This article investigated the form of item log-likelihood
surface under two- and three-parameter logistic
models. Graphs of the log-likelihood surfaces for
items under two-parameter and three-parameter (with a
fixed value of c) models were very similar, but were
characterized by the presence of a ridge. These graphs
suggest that the task of finding the maximum of the
surface should be roughly equivalent under these two
models when c is fixed in the three-parameter model.
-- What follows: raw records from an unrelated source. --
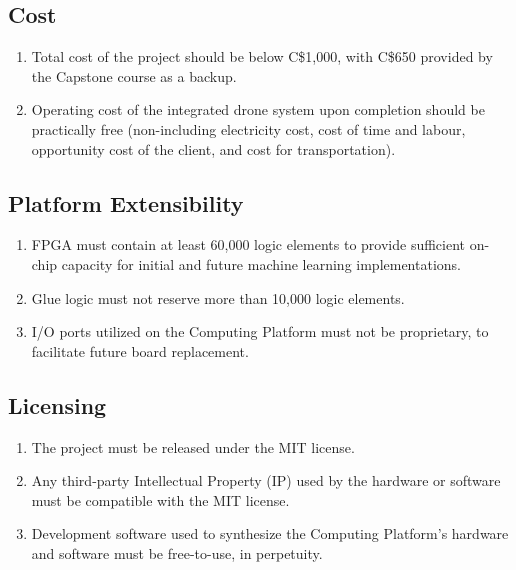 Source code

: \documentclass[10pt,letterpaper]{article}
\begin{document}
\subsection{Cost}
\begin{enumerate}[label=C.CT.\arabic*, wide=1cm, widest=3cm, leftmargin=*, font=\bfseries, noitemsep,topsep=0pt, parsep=4pt, partopsep=0pt]
    \item Total cost of the project should be below C\$1,000, with C\$650 provided by the Capstone course as a backup.
    \item Operating cost of the integrated drone system upon completion should be practically free (non-including electricity cost, cost of time and labour, opportunity cost of the client, and cost for transportation).
\end{enumerate}

\subsection{Platform Extensibility}
\begin{enumerate}[label=C.EX.\arabic*, wide=1cm, widest=3cm, leftmargin=*, font=\bfseries, noitemsep,topsep=0pt, parsep=4pt, partopsep=0pt]
    \item FPGA must contain at least 60,000 logic elements to provide sufficient on-chip capacity for initial and future machine learning implementations.
    \item Glue logic must not reserve more than 10,000 logic elements.
    \item I/O ports utilized on the Computing Platform must not be proprietary, to facilitate future board replacement.
\end{enumerate}

\subsection{Licensing}
\begin{enumerate}[label=C.EX.\arabic*, wide=1cm, widest=3cm, leftmargin=*, font=\bfseries, noitemsep,topsep=0pt, parsep=4pt, partopsep=0pt]
    \item The project must be released under the MIT license.
    \item Any third-party Intellectual Property (IP) used by the hardware or software must be compatible with the MIT license.
    \item Development software used to synthesize the Computing Platform's hardware and software must be free-to-use, in perpetuity.
\end{enumerate}
\end{document}
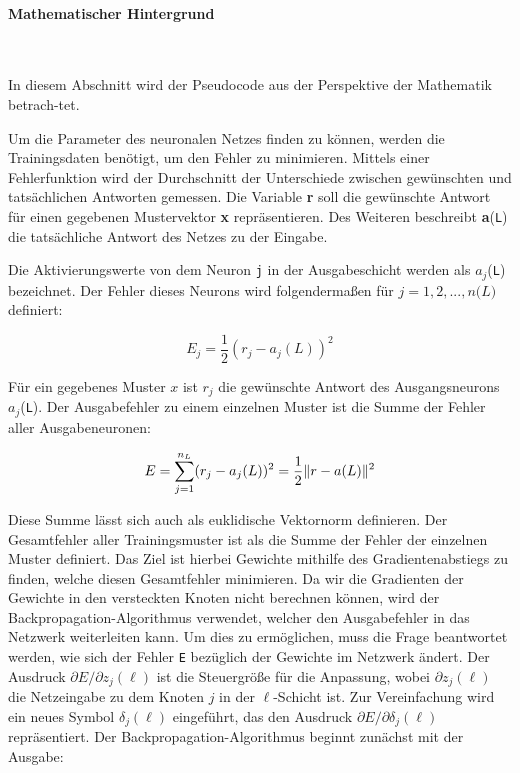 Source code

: 

\paragraph{Mathematischer Hintergrund}
~\newline

In diesem Abschnitt wird der Pseudocode aus der Perspektive der Mathematik betrach-\newline tet\cite{Gonzalez2018}.
\newline

Um die Parameter des neuronalen Netzes finden zu können, werden die Trainingsdaten benötigt, um den Fehler zu minimieren. Mittels einer Fehlerfunktion wird der Durchschnitt der Unterschiede zwischen gewünschten und tatsächlichen Antworten gemessen. Die Variable \textbf{r} soll die gewünschte Antwort für einen gegebenen Mustervektor \textbf{x} repräsentieren. Des Weiteren beschreibt \textbf{a}(\texttt{L}) die tatsächliche Antwort des Netzes zu der Eingabe. 


Die Aktivierungswerte von dem Neuron \texttt{j} in der Ausgabeschicht werden als $a_j$(\texttt{L}) bezeichnet. Der Fehler dieses Neurons wird folgendermaßen für $j = 1,2,...,n\texttt(L)$ definiert:

\begin{equation}
\label{fehler_E}
	E_j = \frac{1}{2}(r_j - a_j(L))^2
\end{equation}

Für ein gegebenes Muster $x$ ist $r_j$ die gewünschte Antwort des Ausgangsneurons $a_j$(\texttt{L}). Der Ausgabefehler zu einem einzelnen Muster ist die Summe der Fehler aller Ausgabeneuronen:

\begin{equation}
E = \sum_{j = 1}^{n_L}(r_j -a_j(L))^2 \\\\
 = \frac{1}{2}\Vert{r - a(L)}\Vert^2
\end{equation}

Diese Summe lässt sich auch als euklidische Vektornorm definieren. Der Gesamtfehler aller Trainingsmuster ist als die Summe der Fehler der einzelnen Muster definiert. Das Ziel ist hierbei Gewichte mithilfe des Gradientenabstiegs zu finden, welche diesen Gesamtfehler minimieren. Da wir die Gradienten der Gewichte in den versteckten Knoten nicht berechnen können, wird der Backpropagation-Algorithmus verwendet, welcher den Ausgabefehler in das Netzwerk weiterleiten kann. Um dies zu ermöglichen, muss die Frage beantwortet werden, wie sich der Fehler \texttt{E} bezüglich der Gewichte im Netzwerk ändert. Der Ausdruck $\partial E/\partial z_j(\ell)$ ist die Steuergröße für die Anpassung, wobei $\partial z_j(\ell)$ die Netzeingabe zu dem Knoten $j$ in der $\ell$-Schicht ist. Zur Vereinfachung wird ein neues Symbol $\delta_j(\ell)$ eingeführt, das den Ausdruck $\partial E/\partial \delta_j(\ell)$ repräsentiert. Der Backpropagation-Algorithmus beginnt zunächst mit der Ausgabe: 

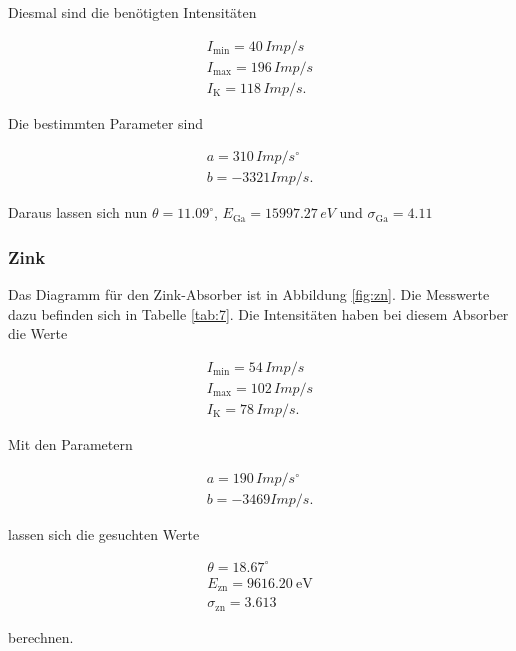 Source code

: Diesmal sind die benötigten Intensitäten

\begin{align*}
    I_\text{min} = 40 \, Imp/s \\
    I_\text{max} = 196 \, Imp/s \\
    I_\text{K} = 118 \, Imp/s.
\end{align*}

Die bestimmten Parameter sind

\begin{align*}
    a = 310 \, Imp/s^\circ \\
    b = -3321 Imp/s.
\end{align*}

Daraus lassen sich nun $\theta = 11.09  ^\circ$, $E_\text{Ga} = 15997.27 \, eV$ und $\sigma_\text{Ga} = 4.11$

\subsubsection{Zink}

Das Diagramm für den Zink-Absorber ist in Abbildung \ref{fig:zn}. Die Messwerte dazu befinden sich in Tabelle \ref{tab:7}. Die Intensitäten haben bei diesem Absorber die Werte  

\begin{align*}
    I_\text{min} = 54 \, Imp/s \\
    I_\text{max} = 102 \, Imp/s \\
    I_\text{K} = 78 \, Imp/s.
\end{align*}

Mit den Parametern

\begin{align*}
    a = 190 \, Imp/s^\circ \\
    b = -3469 Imp/s.
\end{align*}

lassen sich die gesuchten Werte 

\begin{align*}
    \theta = 18.67  ^\circ \\
    E_\text{zn} = \SI{9616.20}{\electronvolt}\\
    \sigma_\text{zn} = 3.613
\end{align*}

berechnen.

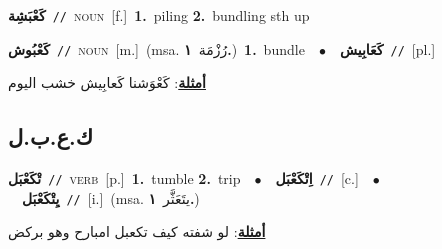 \documentclass[10pt,a4paper,twoside]{article} %
\begin{document}
\begin{multicols}{2}
{\setlength\topsep{0pt}\textbf{\foreignlanguage{arabic}{كَعْبَشِة}}\ {\color{gray}\texttt{//}\color{black}}\ \textsc{noun}\ [f.]\ \textbf{1.}~piling  \textbf{2.}~bundling sth up\ } \vspace{2mm}

{\setlength\topsep{0pt}\textbf{\foreignlanguage{arabic}{كَعْبُوش}}\ {\color{gray}\texttt{//}\color{black}}\ \textsc{noun}\ [m.]\ \color{gray}(msa. \foreignlanguage{arabic}{رُزْمَة}~\foreignlanguage{arabic}{\textbf{١.}})\color{black}\ \textbf{1.}~bundle\ \ $\bullet$\ \ \setlength\topsep{0pt}\textbf{\foreignlanguage{arabic}{كَعَابِيش}}\ {\color{gray}\texttt{//}\color{black}}\ [pl.]\  \begin{flushright}\color{gray}\foreignlanguage{arabic}{\textbf{\underline{\foreignlanguage{arabic}{أمثلة}}}: كَعْوَشنا كَعابِيش خشب اليوم}\end{flushright}\color{black}} \vspace{2mm}

\vspace{-3mm}
\subsection*{\color{blue}\foreignlanguage{arabic}{ك.ع.ب.ل}\color{blue}{}} 

{\setlength\topsep{0pt}\textbf{\foreignlanguage{arabic}{تْكَعْبَل}}\ {\color{gray}\texttt{//}\color{black}}\ \textsc{verb}\ [p.]\ \textbf{1.}~tumble  \textbf{2.}~trip\ \ $\bullet$\ \ \setlength\topsep{0pt}\textbf{\foreignlanguage{arabic}{اِتْكَعْبَل}}\ {\color{gray}\texttt{//}\color{black}}\ [c.]\ \ $\bullet$\ \ \setlength\topsep{0pt}\textbf{\foreignlanguage{arabic}{يِتْكَعْبَل}}\ {\color{gray}\texttt{//}\color{black}}\ [i.]\ \color{gray}(msa. \foreignlanguage{arabic}{يتَعَثَّر}~\foreignlanguage{arabic}{\textbf{١.}})\color{black}\  \begin{flushright}\color{gray}\foreignlanguage{arabic}{\textbf{\underline{\foreignlanguage{arabic}{أمثلة}}}: لو شفته كيف تكعبل امبارح وهو بركض}\end{flushright}\color{black}} \vspace{2mm}


\end{multicols}
\end{document}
For two items, the item log-likelihood surface was
plotted for several values of c to obtain the contour
line of the maxima. For an item whose value of
Lord's b − 2/a index was less than the criterion value,
the contour line was relatively flat. The item having
an index value above the criterion value had a contour
line with a very sharp peak. Thus, under a three-parameter
model, finding the maximum of the item log-likelihood
is more difficult when the criterion for
Lord’s index is not met. These results confirm that the
LOGIST program procedures used to locate the maximum
of the likelihood function are consistent with the
form of the item log-likelihood surface. Index
terms: estimation, item parameter; likelihood surfaces;
LOGIST procedures; log-likelihood; maximum likelihood
Baker, Frank B. (1988). The item log-likelihood surface for two- and three-parameter item characteristic curve models. Applied Psychological Measurement, 12, 387-395. doi:10.1177/014662168801200407
Baker, Frank B..
The item log-likelihood surface for two- and three-parameter item characteristic curve models.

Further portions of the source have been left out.